Tricks to eating marmite: get a poster of #riverdale, heat up in microwave, a bit of butter from my farm's cows, spread marmite evenly ay.
— KJ Apa (@kj_apa) March 31, 2017
This is where it began. Contrary to popular belief, Cole, New Zealand is not one big slab of farmland. There is a lot of farmland – yes, we have five times as many sheep as our population but I did not grow up around cows, Cole. The next one was like a whole kilometre away. Which, granted, is not very far, but again, not everyone lives on a farm, Cole. (Many people, though.) Onwards.
Hard to play guitar when my hands are covered in marmite ay? #riverdale
— KJ Apa (@kj_apa) March 31, 2017
ALRIGHT, Cole. Obviously you have not experienced Marmite otherwise you would know marmite is potent and must be used SPARINGLY. As in, the slightest of glides. One does not end up "covered" in marmite, Cole...check your facts.
Got this scar on my brow from thinking bout marmite too hard tbh
— KJ Apa (@kj_apa) March 31, 2017
I would be HONORED to have a scar associated with Marmite. Goodbye, Cole.
One hand: on a guitar. Other hand: throwing a football. Other hand: stuck in a jar of marmite. #riverdale #churr
— KJ Apa (@kj_apa) March 31, 2017
It's a rugby ball, Cole, a mildly homoerotic sport revered by everywhere except America. Look it up.
One hand: on a guitar. Other hand: throwing a football. Other hand: stuck in a jar of marmite. #riverdale #churr
— KJ Apa (@kj_apa) March 31, 2017
Wrong, again, Cole! The circumference of Marmite jars is too small for the average adult to put their hand in! Why would you need to put your hand in! Use a knife like anyone else with opposable thumbs, Cole!
Just thinking bout marmite ay pic.twitter.com/6mqGXslaVu
— KJ Apa (@kj_apa) March 31, 2017
DSJKDSFANJKDSNDADSMS, Cole. What are you thinking about, Cole? The fact that you've never tried Marmite and thus you will never know it's sweet nectar, Cole!??
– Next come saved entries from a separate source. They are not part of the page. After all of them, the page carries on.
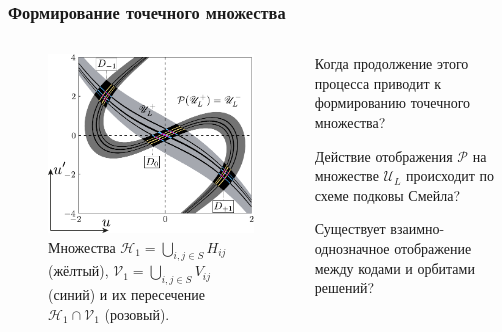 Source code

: \documentclass [10pt] {beamer}
\begin{document}
\begin{frame}
	\frametitle{Формирование точечного множества}
	
	\begin{columns}
		\begin{column}{.5\textwidth}
			\begin{figure}
			\includegraphics[width = 1\textwidth]{pic/h- and v-strips for piecewise equation.pdf}
			\caption{
				Множества $\mathscr{H}_1 = \bigcup_{i,j \in S} H_{ij}$ (жёлтый), $\mathscr{V}_1 = \bigcup_{i,j \in S} V_{ij}$ (синий) и их пересечение $\mathscr{H}_1 \cap \mathscr{V}_1$ (розовый).
			}
			\end{figure}
		\end{column}
		\begin{column}{.5\textwidth}
		\begin{center}
			Когда продолжение этого процесса приводит к формированию точечного множества?
			
			\vspace{15pt}
			
			Действие отображения $\mathcal{P}$ на множестве $\mathscr{U}_L$ происходит по схеме подковы Смейла?
			
			\vspace{15pt}
			
			Существует взаимно-однозначное отображение между кодами и орбитами решений?
		\end{center}
		\end{column}
	\end{columns}
\end{frame}
\end{document}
Look, if this series of tweets were made about a genuinely disgusting spread (CC: Vegemite--come for me, Australia!) things would be different, but if Marmite ridicule is your go-to Kiwi Twitter hack, you clearly don't get it Cole.
Always thinking about that delectable marmite. pic.twitter.com/NYy82uGAUR
— KJ Apa (@kj_apa) March 31, 2017
Take a damn walk, Cole.
Image via Madison McGaw/BFA.com.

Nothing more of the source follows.